TUCKER: That song typifies much of this album "Teens Of Denial," heavy with guitar riffs and slamming percussion over which Will Toledo sings in a plaintive wail. He knows what he sounds like. Not for nothing does he have a line there saying you have no right to be depressed. Even as his music stakes a claim for being quite gloriously morose.
(SOUNDBITE OF SONG, "UNFORGIVING GIRL")
CAR SEAT HEADREST: (Singing) What a glorious hole we have found until I recognize the sound of my voice again. For years, I hadn't had a clue. Suddenly I can look through your eyes again. This isn't sex, I don't think. It's just extreme empathy. She's not my ex and never got mad (ph), but do you still think of me? They said that the world is one, but if the world is one how come you never come around anymore? I guess it's not that simple. Well...

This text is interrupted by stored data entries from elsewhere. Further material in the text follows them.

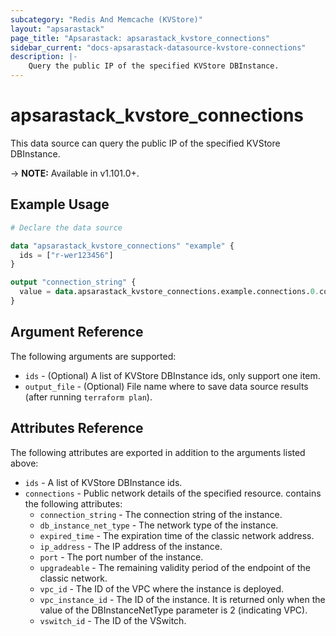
 ```yaml
---
subcategory: "Redis And Memcache (KVStore)"
layout: "apsarastack"
page_title: "Apsarastack: apsarastack_kvstore_connections"
sidebar_current: "docs-apsarastack-datasource-kvstore-connections"
description: |-
    Query the public IP of the specified KVStore DBInstance.
---
```


# apsarastack\_kvstore\_connections

This data source can query the public IP of the specified KVStore DBInstance.
 
-> **NOTE:** Available in v1.101.0+.

## Example Usage

```terraform
# Declare the data source

data "apsarastack_kvstore_connections" "example" {
  ids = ["r-wer123456"]
}

output "connection_string" {
  value = data.apsarastack_kvstore_connections.example.connections.0.connection_string
}
```

## Argument Reference

The following arguments are supported:

* `ids` - (Optional) A list of KVStore DBInstance ids, only support one item.
* `output_file` - (Optional) File name where to save data source results (after running `terraform plan`).

## Attributes Reference

The following attributes are exported in addition to the arguments listed above:

* `ids` -  A list of KVStore DBInstance ids.
* `connections` - Public network details of the specified resource. contains the following attributes:
  * `connection_string` - The connection string of the instance.
  * `db_instance_net_type` - The network type of the instance.
  * `expired_time` - The expiration time of the classic network address.
  * `ip_address` - The IP address of the instance.
  * `port` - The port number of the instance.
  * `upgradeable` - The remaining validity period of the endpoint of the classic network.
  * `vpc_id` - The ID of the VPC where the instance is deployed.
  * `vpc_instance_id` - The ID of the instance. It is returned only when the value of the DBInstanceNetType parameter is 2 (indicating VPC).
  * `vswitch_id` - The ID of the VSwitch.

TUCKER: Last year, Toledo put out his first major label release, "Teens Of Style," re-recordings of some of his older material. "Teens Of Denial" is there for his first proper studio album. And he does his best to make it sound thrown together. Car Seat Headrest specializes in what might be called the mock-spontaneous - the feeling that he works hard to sound as though he's making it up as he goes along.
Will Toledo is a sly guy. Listen to what he does with the guitar riff from the Car's "Just What I Needed." He turns that oldies implication of being on the verge of satisfaction into an anthem of dissatisfaction, of having so many questions to which he has no answers, which is why he ended up calling the resulting synthesis "Just What I Needed/Not Just What I Needed."
(SOUNDBITE OF SONG, "JUST WHAT I NEEDED/NOT JUST WHAT I NEEDED")
CAR SEAT HEADREST: (Singing) I have nothing but questions. I need answers. Those would fill me up. I don't (unintelligible) character. I don't (unintelligible) I will not settle for the lowest common denominator. Hello my friends...
TUCKER: Will Toledo tips his hand there. He loves pop music hooks and catchy choruses as much as he likes to moan about his feelings of crippling ennui. It's in that gap between stated sentiments and the way the music so energetically contradicts him that Toledo achieves some of his best effects.
(SOUNDBITE OF SONG, "DRUNK DRIVERS/KILLER WHALES")
CAR SEAT HEADREST: (Singing) In the backseat of my heart my love tells me I'm a mess. I couldn't get the car to start. I left my keys somewhere in the mess. It comes and goes in plateaus, one month later I'm a pro. My parents would be proud or fall asleep on the floor...
TUCKER: Of necessity I've played short bits of this album "Teens Of Denial" and I should therefore make sure to point out that Will Toledo really likes to stretch out and talk and wail away on his guitar. The majority of the songs on this album exceed the five-minute mark, and, one, "The Ballad Of The Costa Concordia" is an epic of romantic anger and agony that clocks in at over 11 and a half minutes.
Nevertheless, I've played it and indeed the entire album many times over now and I'm always freshly nourished by the vigorousness of Will Toledo's arguments with himself, the consistent energy of Car Seat Headrest's dispair. He makes you want to sing along with his compulsive complaints.
GROSS: Ken Tucker is critic at large for Yahoo! TV. He reviewed the new Car Seat Headrest album, "Teens Of Denial."